- [Required action]: When you restate the data, keep every word as it is and drop the images.

- [Data records]:
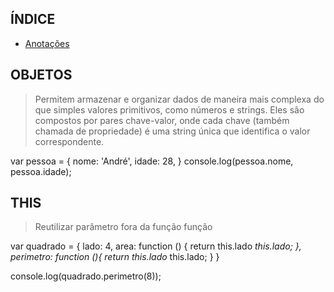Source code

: ## ÍNDICE

* [Anotações](https://github.com/felipe0424/AULA-05---OBJETOS/blob/master/MD/ANOTA%C3%87%C3%95ES.md)

## OBJETOS
>
> Permitem armazenar e organizar dados de maneira mais complexa do que simples valores primitivos, como números e strings. Eles são compostos por pares chave-valor, onde cada chave (também chamada de propriedade) é uma string única que identifica o valor correspondente.

var pessoa = { 
    nome: 'André', 
    idade: 28,
} 
console.log(pessoa.nome, pessoa.idade);

## THIS
> Reutilizar parâmetro fora da função função

var quadrado = {
    lado: 4,
    area: function () {
        return this.lado *this.lado;
    },
    perimetro: function (){
        return this.lado* this.lado;
    }
}

console.log(quadrado.perimetro(8));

- [Solution for this exercise]:
Source code

: ## ÍNDICE

* [Anotações](https://github.com/felipe0424/AULA-05---OBJETOS/blob/master/MD/ANOTA%C3%87%C3%95ES.md)

## OBJETOS
>
> Permitem armazenar e organizar dados de maneira mais complexa do que simples valores primitivos, como números e strings. Eles são compostos por pares chave-valor, onde cada chave (também chamada de propriedade) é uma string única que identifica o valor correspondente.

var pessoa = { 
    nome: 'André', 
    idade: 28,
} 
console.log(pessoa.nome, pessoa.idade);

## THIS
> Reutilizar parâmetro fora da função função

var quadrado = {
    lado: 4,
    area: function () {
        return this.lado *this.lado;
    },
    perimetro: function (){
        return this.lado* this.lado;
    }
}

console.log(quadrado.perimetro(8));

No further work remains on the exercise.